Transformation: genetic modification of a bacterium by incorporation of free DNA from another ruptured bacterial cell compare.


Agar: A moist support medium used to grow bacteria.




DNA transformation refers to “the uptake and expression of foreign DNA in a living cell. Originally defined as an inherited alteration of the phenotype of the transformed cell, see stable and transient”. This meaning taking DNA from one cell, and introducing it into another cell, that may give different phenotypic (physical) outcomes. In this lab, a plasmid DNA was given to the microcentrifuge tube “B1” which gave it a gene that is resistant to ampicillin. This means that the results should show “B1” having some sort of bacterial growth on the petri dishes. It is apparent that the transformation occurred if the plate labeled “B1 Amp” had growth in the form of colonies, which means that some of the bacterial DNA took up the plasmid DNA that was resistant to ampicillin, therefor making some of the bacteria resistant as well. The bacteria on the “B1” plate will show DNA transformation because the plasmid DNA will give the bacteria DNA a gene for resistance to the ampicillin.

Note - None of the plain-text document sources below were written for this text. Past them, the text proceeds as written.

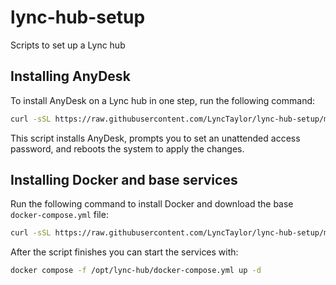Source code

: # lync-hub-setup
Scripts to set up a Lync hub

## Installing AnyDesk

To install AnyDesk on a Lync hub in one step, run the following command:

```bash
curl -sSL https://raw.githubusercontent.com/LyncTaylor/lync-hub-setup/main/install_anydesk.sh | sudo bash -i
```

This script installs AnyDesk, prompts you to set an unattended access password,
and reboots the system to apply the changes.

## Installing Docker and base services

Run the following command to install Docker and download the base `docker-compose.yml` file:

```bash
curl -sSL https://raw.githubusercontent.com/LyncTaylor/lync-hub-setup/main/install_docker.sh | sudo bash -i
```

After the script finishes you can start the services with:

```bash
docker compose -f /opt/lync-hub/docker-compose.yml up -d
```
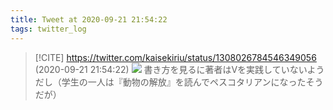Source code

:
 ```yaml
---
title: Tweet at 2020-09-21 21:54:22
tags: twitter_log
---
```


> [!CITE] https://twitter.com/kaisekiriu/status/1308026784546349056 (2020-09-21 21:54:22)
> ![](https://twitter.com/kaisekiriu/status/1308026784546349056)
> 書き方を見るに著者はVを実践していないようだし（学生の一人は『動物の解放』を読んでペスコタリアンになったそうだが）
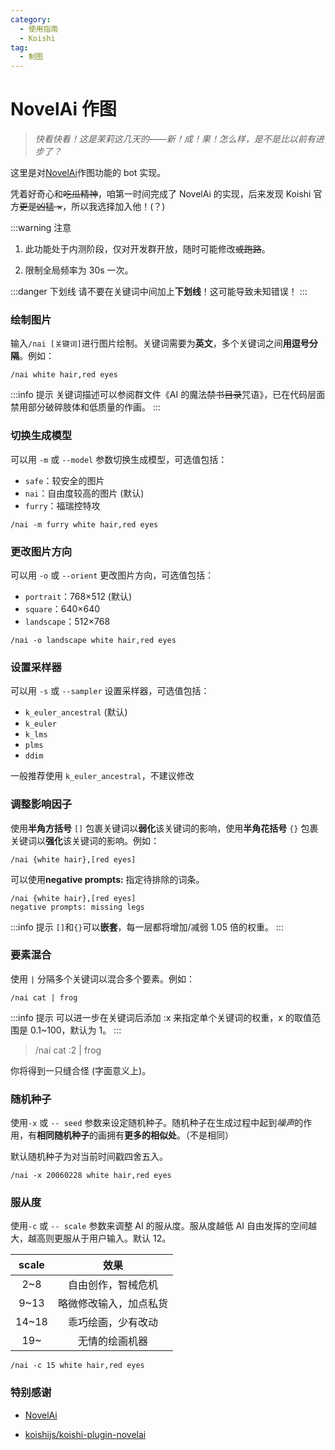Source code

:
 ```yaml
---
category:
  - 使用指南
  - Koishi
tag:
  - 制图
---
```


# NovelAi 作图

> _快看快看！这是茉莉这几天的——新！成！果！怎么样，是不是比以前有进步了？_

这里是对[NovelAi](https://novelai.net/)作图功能的 bot 实现。

凭着好奇心和~~吃瓜精神~~，咱第一时间完成了 NovelAi 的实现，后来发现 Koishi 官方~~更是凶猛 ×~~，所以我选择加入他！(？)

:::warning 注意

1. 此功能处于内测阶段，仅对开发群开放，随时可能修改~~或跑路~~。

2. 限制全局频率为 30s 一次。

:::danger 下划线
请不要在关键词中间加上**下划线**！这可能导致未知错误！
:::

### 绘制图片

输入`/nai [关键词]`进行图片绘制。关键词需要为**英文**，多个关键词之间**用逗号分隔**。例如：

```
/nai white hair,red eyes
```

:::info 提示
关键词描述可以参阅群文件《AI 的魔法~~禁书目录~~咒语》，已在代码层面禁用部分破碎肢体和低质量的作画。
:::

### 切换生成模型

可以用 `-m` 或 `--model` 参数切换生成模型，可选值包括：

- `safe`：较安全的图片
- `nai`：自由度较高的图片 (默认)
- `furry`：福瑞控特攻

```
/nai -m furry white hair,red eyes
```

### 更改图片方向

可以用 `-o` 或 `--orient` 更改图片方向，可选值包括：

- `portrait`：768×512 (默认)
- `square`：640×640
- `landscape`：512×768

```
/nai -o landscape white hair,red eyes
```

### 设置采样器

可以用 `-s` 或 `--sampler` 设置采样器，可选值包括：

- `k_euler_ancestral` (默认)
- `k_euler`
- `k_lms`
- `plms`
- `ddim`

一般推荐使用 `k_euler_ancestral`，不建议修改

### 调整影响因子

使用**半角方括号** `[]` 包裹关键词以**弱化**该关键词的影响，使用**半角花括号** `{}` 包裹关键词以**强化**该关键词的影响。例如：

```
/nai {white hair},[red eyes]
```

可以使用**negative prompts:** 指定待排除的词条。

```
/nai {white hair},[red eyes]
negative prompts: missing legs
```

:::info 提示
`[]`和`{}`可以**嵌套**，每一层都将增加/减弱 1.05 倍的权重。
:::

### 要素混合

使用 `|` 分隔多个关键词以混合多个要素。例如：

```
/nai cat | frog
```

:::info 提示
可以进一步在关键词后添加 :x 来指定单个关键词的权重，x 的取值范围是 0.1~100，默认为 1。
:::

> /nai cat :2 | frog

你将得到一只缝合怪 (字面意义上)。

### 随机种子

使用`-x` 或 `-- seed` 参数来设定随机种子。随机种子在生成过程中起到*噪声*的作用，有**相同随机种子**的画拥有**更多的相似处**。（不是相同）

默认随机种子为对当前时间戳四舍五入。

```
/nai -x 20060228 white hair,red eyes
```

### 服从度

使用`-c` 或 `-- scale` 参数来调整 AI 的服从度。服从度越低 AI 自由发挥的空间越大，越高则更服从于用户输入。默认 12。

| scale |          效果          |
| :---: | :--------------------: |
|  2~8  |   自由创作，智械危机   |
| 9~13  | 略微修改输入，加点私货 |
| 14~18 |   乖巧绘画，少有改动   |
|  19~  |     无情的绘画机器     |

```
/nai -c 15 white hair,red eyes
```

### 特别感谢

- [NovelAi](https://novelai.net/)

- [ koishijs/koishi-plugin-novelai](https://github.com/koishijs/koishi-plugin-novelai)
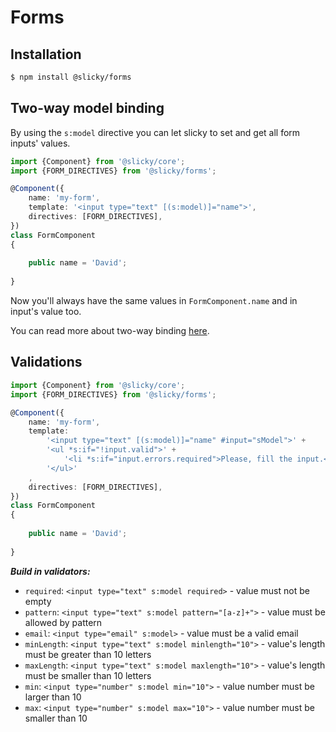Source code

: # Forms

## Installation

```bash
$ npm install @slicky/forms
```

## Two-way model binding

By using the `s:model` directive you can let slicky to set and get all form inputs' values. 

```typescript
import {Component} from '@slicky/core';
import {FORM_DIRECTIVES} from '@slicky/forms';

@Component({
	name: 'my-form',
	template: '<input type="text" [(s:model)]="name">',
	directives: [FORM_DIRECTIVES],
})
class FormComponent
{
	
	public name = 'David';
	
}
```

Now you'll always have the same values in `FormComponent.name` and in input's value too.

You can read more about two-way binding [here](./directives.md).

## Validations

```typescript
import {Component} from '@slicky/core';
import {FORM_DIRECTIVES} from '@slicky/forms';

@Component({
	name: 'my-form',
	template: 
		'<input type="text" [(s:model)]="name" #input="sModel">' +
		'<ul *s:if="!input.valid">' +
			'<li *s:if="input.errors.required">Please, fill the input.</li>' +
		'</ul>'
	,
	directives: [FORM_DIRECTIVES],
})
class FormComponent
{
	
	public name = 'David';
	
}
```

***Build in validators:***

* `required`: `<input type="text" s:model required>` - value must not be empty
* `pattern`: `<input type="text" s:model pattern="[a-z]+">` - value must be allowed by pattern
* `email`: `<input type="email" s:model>` - value must be a valid email
* `minLength`: `<input type="text" s:model minlength="10">` - value's length must be greater than 10 letters
* `maxLength`: `<input type="text" s:model maxlength="10">` - value's length must be smaller than 10 letters
* `min`: `<input type="number" s:model min="10">` - value number must be larger than 10
* `max`: `<input type="number" s:model max="10">` - value number must be smaller than 10
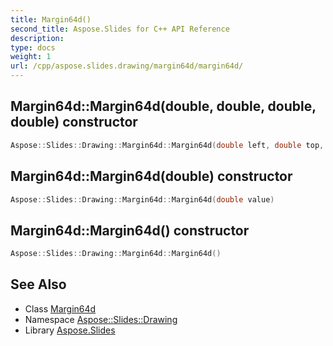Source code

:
 ```yaml
---
title: Margin64d()
second_title: Aspose.Slides for C++ API Reference
description: 
type: docs
weight: 1
url: /cpp/aspose.slides.drawing/margin64d/margin64d/
---
```

## Margin64d::Margin64d(double, double, double, double) constructor




```cpp
Aspose::Slides::Drawing::Margin64d::Margin64d(double left, double top, double right, double bottom)
```

## Margin64d::Margin64d(double) constructor




```cpp
Aspose::Slides::Drawing::Margin64d::Margin64d(double value)
```

## Margin64d::Margin64d() constructor




```cpp
Aspose::Slides::Drawing::Margin64d::Margin64d()
```

## See Also

* Class [Margin64d](./)
* Namespace [Aspose::Slides::Drawing](../)
* Library [Aspose.Slides](../../)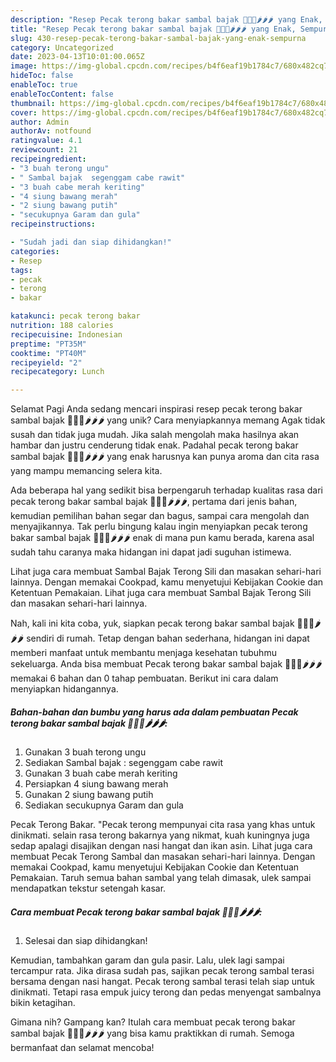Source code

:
```yaml
---
description: "Resep Pecak terong bakar sambal bajak 🍆🍆🍆🌶🌶🌶 yang Enak, Sempurna"
title: "Resep Pecak terong bakar sambal bajak 🍆🍆🍆🌶🌶🌶 yang Enak, Sempurna"
slug: 430-resep-pecak-terong-bakar-sambal-bajak-yang-enak-sempurna
category: Uncategorized
date: 2023-04-13T10:01:00.065Z
image: https://img-global.cpcdn.com/recipes/b4f6eaf19b1784c7/680x482cq70/pecak-terong-bakar-sambal-bajak-foto-resep-utama.jpg
hideToc: false
enableToc: true
enableTocContent: false
thumbnail: https://img-global.cpcdn.com/recipes/b4f6eaf19b1784c7/680x482cq70/pecak-terong-bakar-sambal-bajak-foto-resep-utama.jpg
cover: https://img-global.cpcdn.com/recipes/b4f6eaf19b1784c7/680x482cq70/pecak-terong-bakar-sambal-bajak-foto-resep-utama.jpg
author: Admin
authorAv: notfound
ratingvalue: 4.1
reviewcount: 21
recipeingredient:
- "3 buah terong ungu"
- " Sambal bajak  segenggam cabe rawit"
- "3 buah cabe merah keriting"
- "4 siung bawang merah"
- "2 siung bawang putih"
- "secukupnya Garam dan gula"
recipeinstructions:

- "Sudah jadi dan siap dihidangkan!"
categories:
- Resep
tags:
- pecak
- terong
- bakar

katakunci: pecak terong bakar 
nutrition: 188 calories
recipecuisine: Indonesian
preptime: "PT35M"
cooktime: "PT40M"
recipeyield: "2"
recipecategory: Lunch

---
```



Selamat Pagi Anda sedang mencari inspirasi resep pecak terong bakar sambal bajak 🍆🍆🍆🌶🌶🌶 yang unik? Cara menyiapkannya memang Agak tidak susah dan tidak juga mudah. Jika salah mengolah maka hasilnya akan hambar dan justru cenderung tidak enak. Padahal pecak terong bakar sambal bajak 🍆🍆🍆🌶🌶🌶 yang enak harusnya kan punya aroma dan cita rasa yang mampu memancing selera kita.


Ada beberapa hal yang sedikit bisa berpengaruh terhadap kualitas rasa dari pecak terong bakar sambal bajak 🍆🍆🍆🌶🌶🌶, pertama dari jenis bahan, kemudian pemilihan bahan segar dan bagus, sampai cara mengolah dan menyajikannya. Tak perlu bingung kalau ingin menyiapkan pecak terong bakar sambal bajak 🍆🍆🍆🌶🌶🌶 enak di mana pun kamu berada, karena asal sudah tahu caranya maka hidangan ini dapat jadi suguhan istimewa.

Lihat juga cara membuat Sambal Bajak Terong Sili dan masakan sehari-hari lainnya. Dengan memakai Cookpad, kamu menyetujui Kebijakan Cookie dan Ketentuan Pemakaian. Lihat juga cara membuat Sambal Bajak Terong Sili dan masakan sehari-hari lainnya.


Nah, kali ini kita coba, yuk, siapkan pecak terong bakar sambal bajak 🍆🍆🍆🌶🌶🌶 sendiri di rumah. Tetap dengan bahan sederhana, hidangan ini dapat memberi manfaat untuk membantu menjaga kesehatan tubuhmu sekeluarga. Anda bisa membuat Pecak terong bakar sambal bajak 🍆🍆🍆🌶🌶🌶 memakai 6 bahan dan 0 tahap pembuatan. Berikut ini cara dalam menyiapkan hidangannya.

<!--inarticleads1-->

##### Bahan-bahan dan bumbu yang harus ada dalam pembuatan Pecak terong bakar sambal bajak 🍆🍆🍆🌶🌶🌶:

1. Gunakan 3 buah terong ungu
1. Sediakan  Sambal bajak : segenggam cabe rawit
1. Gunakan 3 buah cabe merah keriting
1. Persiapkan 4 siung bawang merah
1. Gunakan 2 siung bawang putih
1. Sediakan secukupnya Garam dan gula


Pecak Terong Bakar. &#34;Pecak terong mempunyai cita rasa yang khas untuk dinikmati. selain rasa terong bakarnya yang nikmat, kuah kuningnya juga sedap apalagi disajikan dengan nasi hangat dan ikan asin. Lihat juga cara membuat Pecak Terong Sambal dan masakan sehari-hari lainnya. Dengan memakai Cookpad, kamu menyetujui Kebijakan Cookie dan Ketentuan Pemakaian. Taruh semua bahan sambal yang telah dimasak, ulek sampai mendapatkan tekstur setengah kasar. 

<!--inarticleads2-->

##### Cara membuat Pecak terong bakar sambal bajak 🍆🍆🍆🌶🌶🌶:


1. Selesai dan siap dihidangkan!

Kemudian, tambahkan garam dan gula pasir. Lalu, ulek lagi sampai tercampur rata. Jika dirasa sudah pas, sajikan pecak terong sambal terasi bersama dengan nasi hangat. Pecak terong sambal terasi telah siap untuk dinikmati. Tetapi rasa empuk juicy terong dan pedas menyengat sambalnya bikin ketagihan. 

Gimana nih? Gampang kan? Itulah cara membuat pecak terong bakar sambal bajak 🍆🍆🍆🌶🌶🌶 yang bisa kamu praktikkan di rumah. Semoga bermanfaat dan selamat mencoba!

To complete this experiment, the following supplies will be needed: four petri dishes containing agar, two microcentrifuge tubes labeled B1 and B2, four sterile toothpicks, four sterile paperclips, ice, two pipettes, and access to an incubator (needed to heat the petri dishes to 37°C for 24 hours).


PreLab Day 1


Step 1: Use a sterile toothpick to add a very small (about the size of this 0) colony of E. coli into two microcentrifuge tubes (the ones labeled B1 and B2) along with two drops of calcium chloride (which helps the bacterial DNA accept the plasmid DNA). Gently mix the E. coli with the calcium chloride solution until it appears milky. Firmly close both microcentrifuge tubes and safely dispose of the toothpicks that were used into a container to be destroyed(not the trash).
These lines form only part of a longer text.